Department of Abiotic Stress, Integrative and Systems Biology Laboratory, Instituto de Biología Molecular y Celular de Plantas, Consejo Superior de Investigaciones Científicias (CSIC-UPV), Valencia, Spain.
Genome Biol Evol. 2012;4(12):1263-74. doi: 10.1093/gbe/evs101.

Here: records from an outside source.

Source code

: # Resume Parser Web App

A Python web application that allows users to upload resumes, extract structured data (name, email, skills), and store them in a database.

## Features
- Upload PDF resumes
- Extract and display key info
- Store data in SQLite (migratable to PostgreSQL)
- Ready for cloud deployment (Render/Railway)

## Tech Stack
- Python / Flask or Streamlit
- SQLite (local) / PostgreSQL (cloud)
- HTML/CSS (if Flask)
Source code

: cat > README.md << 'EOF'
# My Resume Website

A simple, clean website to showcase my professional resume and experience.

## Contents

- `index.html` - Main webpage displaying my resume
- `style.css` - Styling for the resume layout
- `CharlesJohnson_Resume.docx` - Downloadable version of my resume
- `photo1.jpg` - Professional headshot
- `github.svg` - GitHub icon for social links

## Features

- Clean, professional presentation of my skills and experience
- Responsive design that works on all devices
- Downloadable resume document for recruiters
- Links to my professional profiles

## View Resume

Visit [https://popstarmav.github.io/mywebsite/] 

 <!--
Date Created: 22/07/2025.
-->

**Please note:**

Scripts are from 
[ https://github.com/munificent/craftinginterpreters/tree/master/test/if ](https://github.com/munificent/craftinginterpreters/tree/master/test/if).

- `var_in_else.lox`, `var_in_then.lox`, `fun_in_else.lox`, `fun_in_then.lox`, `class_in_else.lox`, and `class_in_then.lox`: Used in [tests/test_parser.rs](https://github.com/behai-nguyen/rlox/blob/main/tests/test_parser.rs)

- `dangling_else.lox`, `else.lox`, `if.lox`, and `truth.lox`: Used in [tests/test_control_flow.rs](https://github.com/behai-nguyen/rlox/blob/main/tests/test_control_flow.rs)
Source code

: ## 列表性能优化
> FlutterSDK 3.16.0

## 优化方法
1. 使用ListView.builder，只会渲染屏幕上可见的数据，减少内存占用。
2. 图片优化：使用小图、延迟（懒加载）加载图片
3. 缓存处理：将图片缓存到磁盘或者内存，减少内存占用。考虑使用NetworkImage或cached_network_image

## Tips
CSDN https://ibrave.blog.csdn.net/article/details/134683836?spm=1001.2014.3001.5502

Genes show a bewildering variation in their patterns of molecular evolution, as a result of the action of different levels and types of selective forces. The factors underlying this variation are, however, still poorly understood. In the last decade, the position of proteins in the protein-protein interaction network has been put forward as a determinant factor of the evolutionary rate and duplicability of their encoding genes. This conclusion, however, has been based on the analysis of the limited number of microbes and animals for which interactome-level data are available (essentially, Escherichia coli, yeast, worm, fly, and humans). Here, we study, for the first time, the relationship between the position of proteins in the high-density interactome of a plant (Arabidopsis thaliana) and the patterns of molecular evolution of their encoding genes. We found that genes whose encoded products act at the center of the network are more evolutionarily constrained than those acting at the network periphery. This trend remains significant when potential confounding factors (gene expression level and breadth, duplicability, function, and length of the encoded products) are controlled for. Even though the correlation between centrality measures and rates of evolution is generally weak, for some functional categories, it is comparable in strength to (or even stronger than) the correlation between evolutionary rates and expression levels or breadths. In addition, genes encoding interacting proteins in the network evolve at relatively similar rates. Finally, Arabidopsis proteins encoded by duplicated genes are more highly connected than those encoded by singleton genes. This observation is in agreement with the patterns observed in humans, but in contrast with those observed in E. coli, yeast, worm, and fly (whose duplicated genes tend to act at the periphery of the network), implying that the relationship between duplicability and centrality inverted at least twice during eukaryote evolution. Taken together, these results indicate that the structure of the A. thaliana network constrains the evolution of its components at multiple levels.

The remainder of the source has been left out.